* WORK TO BE COMPLETED
Send every record back word for word.

SUPPLIED RECORDS section start

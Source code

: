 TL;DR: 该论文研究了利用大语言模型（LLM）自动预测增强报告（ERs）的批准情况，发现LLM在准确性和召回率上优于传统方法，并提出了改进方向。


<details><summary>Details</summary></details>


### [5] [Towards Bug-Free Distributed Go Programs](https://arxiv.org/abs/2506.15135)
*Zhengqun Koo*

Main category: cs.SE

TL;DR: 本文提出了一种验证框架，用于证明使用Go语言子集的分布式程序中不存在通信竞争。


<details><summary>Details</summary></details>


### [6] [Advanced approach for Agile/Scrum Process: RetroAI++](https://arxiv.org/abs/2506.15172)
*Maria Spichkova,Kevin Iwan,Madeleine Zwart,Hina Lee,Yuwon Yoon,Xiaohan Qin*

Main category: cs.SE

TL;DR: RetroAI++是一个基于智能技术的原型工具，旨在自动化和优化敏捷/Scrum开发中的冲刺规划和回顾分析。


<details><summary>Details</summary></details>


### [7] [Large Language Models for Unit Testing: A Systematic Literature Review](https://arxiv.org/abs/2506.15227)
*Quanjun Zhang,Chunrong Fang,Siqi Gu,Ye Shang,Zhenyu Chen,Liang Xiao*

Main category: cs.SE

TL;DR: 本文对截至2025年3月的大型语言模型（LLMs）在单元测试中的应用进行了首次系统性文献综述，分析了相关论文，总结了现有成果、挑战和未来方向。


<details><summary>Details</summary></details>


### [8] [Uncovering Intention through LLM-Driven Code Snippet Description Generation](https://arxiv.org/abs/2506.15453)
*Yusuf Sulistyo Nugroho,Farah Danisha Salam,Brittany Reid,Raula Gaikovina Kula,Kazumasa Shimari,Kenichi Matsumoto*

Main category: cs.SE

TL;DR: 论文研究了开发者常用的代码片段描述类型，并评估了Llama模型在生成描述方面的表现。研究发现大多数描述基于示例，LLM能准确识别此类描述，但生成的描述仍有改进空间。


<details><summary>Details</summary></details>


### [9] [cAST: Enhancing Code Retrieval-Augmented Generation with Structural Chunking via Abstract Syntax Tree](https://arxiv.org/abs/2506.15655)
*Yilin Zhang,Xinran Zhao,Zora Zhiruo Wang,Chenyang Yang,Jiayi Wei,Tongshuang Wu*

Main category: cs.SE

SUPPLIED RECORDS section end

* WRITTEN ANSWER
Source code

: TL;DR: 该论文研究了利用大语言模型（LLM）自动预测增强报告（ERs）的批准情况，发现LLM在准确性和召回率上优于传统方法，并提出了改进方向。


<details><summary>Details</summary></details>


### [5] [Towards Bug-Free Distributed Go Programs](https://arxiv.org/abs/2506.15135)
*Zhengqun Koo*

Main category: cs.SE

TL;DR: 本文提出了一种验证框架，用于证明使用Go语言子集的分布式程序中不存在通信竞争。


<details><summary>Details</summary></details>


### [6] [Advanced approach for Agile/Scrum Process: RetroAI++](https://arxiv.org/abs/2506.15172)
*Maria Spichkova,Kevin Iwan,Madeleine Zwart,Hina Lee,Yuwon Yoon,Xiaohan Qin*

Main category: cs.SE

TL;DR: RetroAI++是一个基于智能技术的原型工具，旨在自动化和优化敏捷/Scrum开发中的冲刺规划和回顾分析。


<details><summary>Details</summary></details>


### [7] [Large Language Models for Unit Testing: A Systematic Literature Review](https://arxiv.org/abs/2506.15227)
*Quanjun Zhang,Chunrong Fang,Siqi Gu,Ye Shang,Zhenyu Chen,Liang Xiao*

Main category: cs.SE

TL;DR: 本文对截至2025年3月的大型语言模型（LLMs）在单元测试中的应用进行了首次系统性文献综述，分析了相关论文，总结了现有成果、挑战和未来方向。


<details><summary>Details</summary></details>


### [8] [Uncovering Intention through LLM-Driven Code Snippet Description Generation](https://arxiv.org/abs/2506.15453)
*Yusuf Sulistyo Nugroho,Farah Danisha Salam,Brittany Reid,Raula Gaikovina Kula,Kazumasa Shimari,Kenichi Matsumoto*

Main category: cs.SE

TL;DR: 论文研究了开发者常用的代码片段描述类型，并评估了Llama模型在生成描述方面的表现。研究发现大多数描述基于示例，LLM能准确识别此类描述，但生成的描述仍有改进空间。


<details><summary>Details</summary></details>


### [9] [cAST: Enhancing Code Retrieval-Augmented Generation with Structural Chunking via Abstract Syntax Tree](https://arxiv.org/abs/2506.15655)
*Yilin Zhang,Xinran Zhao,Zora Zhiruo Wang,Chenyang Yang,Jiayi Wei,Tongshuang Wu*

Main category: cs.SE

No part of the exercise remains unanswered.